RIPORTARE A GALLA I DIALETTI PER COSTRUIRE UN’ITALIA DEI POPOLI

E’ evidente che l’Italia così com’è non sia riuscita ancora a darsi un’identità ed è altresì evidente che però un’identità a quest’Italia va trovata. E per farlo non c’è nulla di più semplice che guardare alla storia e alla cultura del nostro Paese. Questa storia è fatta di mille storie, di mille percorsi diversi consolidatisi nei secoli a casa delle diverse dominazioni straniere e a causa della lunga stagione dei Comuni.

Da questa storia è nato il celebre campanilismo italiano, termine che collegato all’accezione di Italia come “Paese dei mille campanili”: ogni campanile corrisponde a un comune e ogni comune corrisponde a una comunità, con i suoi usi e i suoi costumi. La diversità di queste identità nei vari territori della penisola costituiscono quella ricchezza culturale che tutto il mondo ci vanta e che tutto il mondo viene a visitare. E’ il fascino dell’Italia ed è un fascino che inspiegabilmente la politica sta annientando, non capendo che da questo fascino – se valorizzato – possono dipendere anche le fortune economiche della nostra terra. Per rendersene conto, basta pensare al turismo.

Questi patrimoni identitari sono racchiusi tutti nei cosiddetti dialetti. Le lingue locali, quelle spontaneamente nate e sviluppate dal basso (a differenza dell’italiano che fu calato sui territori dall’alto) sono frutto del mix di storie aneddoti pratiche usanze e credenze che nei vari territori esistevano. Le lingue locali sono gli scrigni che custodiscono i tesori di un territorio e di una comunità di persone. Motivo per cui anche l’Unesco ne riconosce il valore inestimabile e ne evidenzia il pericolo derivante dal rischio d’estinzione.

Eppure lo Stato italiano, salvo alcuni casi, nega il valore di queste lingue. E questo diniego  deve essere motivo di battaglia per qualunque movimento politico che si definisce identitario. Una battaglia culturale per il riconoscimento dell’identità dei popoli che compongono l’Italia perché soltanto attraverso la valorizzazione di questi popoli si può pensare di avere una vera Italia. Perché in Italia, a differenza di altri Paesi, un milanese è prima milanese e poi lombardo e poi italiano. Non certo il contrario. E anche un catanese è prima catanese e poi siciliano e poi italiano. E dunque nell’esaltazione di queste diversità si trova, sembra un paradosso, il punto in comune tra Nord Centro e Sud.

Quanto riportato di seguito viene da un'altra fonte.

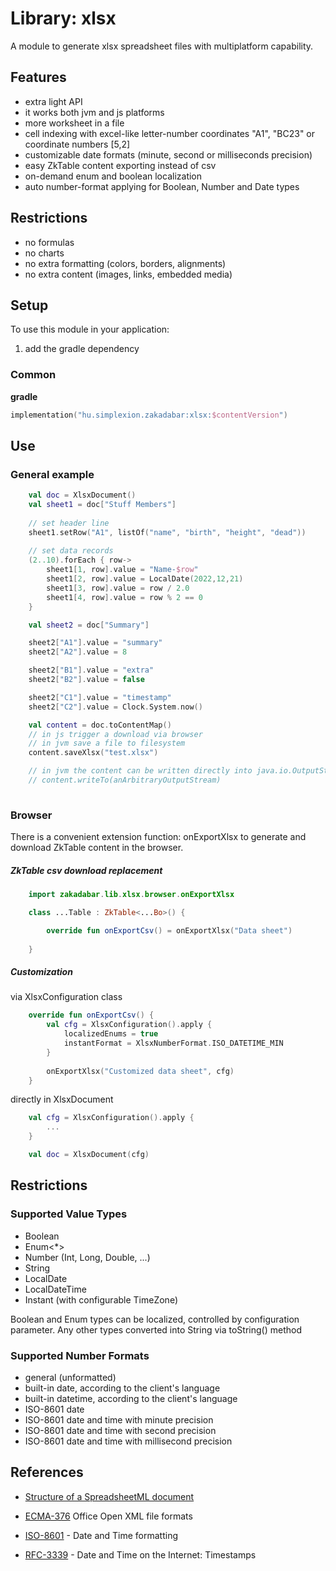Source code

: # Library: xlsx

A module to generate xlsx spreadsheet files with multiplatform capability.

## Features
- extra light API
- it works both jvm and js platforms
- more worksheet in a file
- cell indexing with excel-like letter-number coordinates "A1", "BC23" or coordinate numbers [5,2]
- customizable date formats (minute, second or milliseconds precision)
- easy ZkTable content exporting instead of csv
- on-demand enum and boolean localization
- auto number-format applying for Boolean, Number and Date types

## Restrictions
- no formulas
- no charts
- no extra formatting (colors, borders, alignments)
- no extra content (images, links, embedded media)


## Setup

To use this module in your application:

1. add the gradle dependency

### Common
**gradle**

```kotlin
implementation("hu.simplexion.zakadabar:xlsx:$contentVersion")
```

## Use

### General example
```kotlin
    val doc = XlsxDocument()
    val sheet1 = doc["Stuff Members"]
    
    // set header line
    sheet1.setRow("A1", listOf("name", "birth", "height", "dead"))
    
    // set data records
    (2..10).forEach { row->
        sheet1[1, row].value = "Name-$row"
        sheet1[2, row].value = LocalDate(2022,12,21) 
        sheet1[3, row].value = row / 2.0
        sheet1[4, row].value = row % 2 == 0
    }

    val sheet2 = doc["Summary"]

    sheet2["A1"].value = "summary"
    sheet2["A2"].value = 8

    sheet2["B1"].value = "extra"
    sheet2["B2"].value = false

    sheet2["C1"].value = "timestamp"
    sheet2["C2"].value = Clock.System.now()

    val content = doc.toContentMap()
    // in js trigger a download via browser
    // in jvm save a file to filesystem
    content.saveXlsx("test.xlsx")

    // in jvm the content can be written directly into java.io.OutputStream
    // content.writeTo(anArbitraryOutputStream)
    
```

### Browser

There is a convenient extension function: onExportXlsx to generate and download ZkTable content in the browser.


##### ZkTable csv download replacement


```kotlin
    import zakadabar.lib.xlsx.browser.onExportXlsx

    class ...Table : ZkTable<...Bo>() {

        override fun onExportCsv() = onExportXlsx("Data sheet")
        
    }
```

##### Customization

via XlsxConfiguration class

```kotlin
    override fun onExportCsv() {
        val cfg = XlsxConfiguration().apply {
            localizedEnums = true
            instantFormat = XlsxNumberFormat.ISO_DATETIME_MIN
        }
        
        onExportXlsx("Customized data sheet", cfg)
    }
```

directly in XlsxDocument
```kotlin
    val cfg = XlsxConfiguration().apply {
        ...
    }

    val doc = XlsxDocument(cfg)
```

## Restrictions
### Supported Value Types
- Boolean
- Enum<*>
- Number (Int, Long, Double, ...)
- String
- LocalDate
- LocalDateTime
- Instant (with configurable TimeZone)

Boolean and Enum types can be localized, controlled by configuration parameter.
Any other types converted into String via toString() method

### Supported Number Formats
- general (unformatted)
- built-in date, according to the client's language
- built-in datetime, according to the client's language
- ISO-8601 date
- ISO-8601 date and time with minute precision
- ISO-8601 date and time with second precision
- ISO-8601 date and time with millisecond precision

## References

- [Structure of a SpreadsheetML document](https://learn.microsoft.com/en-us/office/open-xml/structure-of-a-spreadsheetml-document)

- [ECMA-376](https://www.ecma-international.org/publications-and-standards/standards/ecma-376/) Office Open XML file formats

- [ISO-8601](https://en.wikipedia.org/wiki/ISO_8601) - Date and Time formatting

- [RFC-3339](https://www.rfc-editor.org/rfc/rfc3339) - Date and Time on the Internet: Timestamps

La Regione Lombardia ha deciso di lanciare questa sfida. L’Assessore alle Culture Cappellini (già nota per aver lanciato in Italia la crociata pro-famiglia della Regione contro il governo) ha appena fatto una riforma delle politiche che introduce per legge la ricerca la tutela la valorizzazione e la diffusione della lingua lombarda sui territori. Quel che va fatto ora è replicare quest’azione in tutte le regioni per chiedere poi al governo nazionale di adeguarsi alle indicazioni dell’Unesco riconoscendo per legge tutti i “dialetti” dei territori italiani come lingue locali.